---------- Dataset content ----------
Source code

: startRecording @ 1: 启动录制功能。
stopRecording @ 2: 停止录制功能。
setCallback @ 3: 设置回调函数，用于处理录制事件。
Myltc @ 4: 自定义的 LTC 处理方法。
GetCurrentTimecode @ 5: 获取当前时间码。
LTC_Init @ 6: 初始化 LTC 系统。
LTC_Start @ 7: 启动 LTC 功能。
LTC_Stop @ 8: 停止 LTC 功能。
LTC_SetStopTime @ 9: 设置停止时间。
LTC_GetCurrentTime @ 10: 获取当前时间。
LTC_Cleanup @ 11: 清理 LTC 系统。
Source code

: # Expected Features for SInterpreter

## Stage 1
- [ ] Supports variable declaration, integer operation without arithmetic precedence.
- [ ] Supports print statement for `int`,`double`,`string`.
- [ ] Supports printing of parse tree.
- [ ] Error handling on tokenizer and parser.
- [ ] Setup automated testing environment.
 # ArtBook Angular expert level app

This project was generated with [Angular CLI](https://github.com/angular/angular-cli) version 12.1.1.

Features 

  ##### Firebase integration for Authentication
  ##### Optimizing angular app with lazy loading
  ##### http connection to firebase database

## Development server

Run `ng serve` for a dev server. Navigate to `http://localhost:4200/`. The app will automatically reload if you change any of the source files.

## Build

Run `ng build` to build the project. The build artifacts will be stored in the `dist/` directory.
----------
= What you are asked to do =
Which lines above contain the word "Features"? Copy each of them.

= Exercise solution =
: # Expected Features for SInterpreter
Features 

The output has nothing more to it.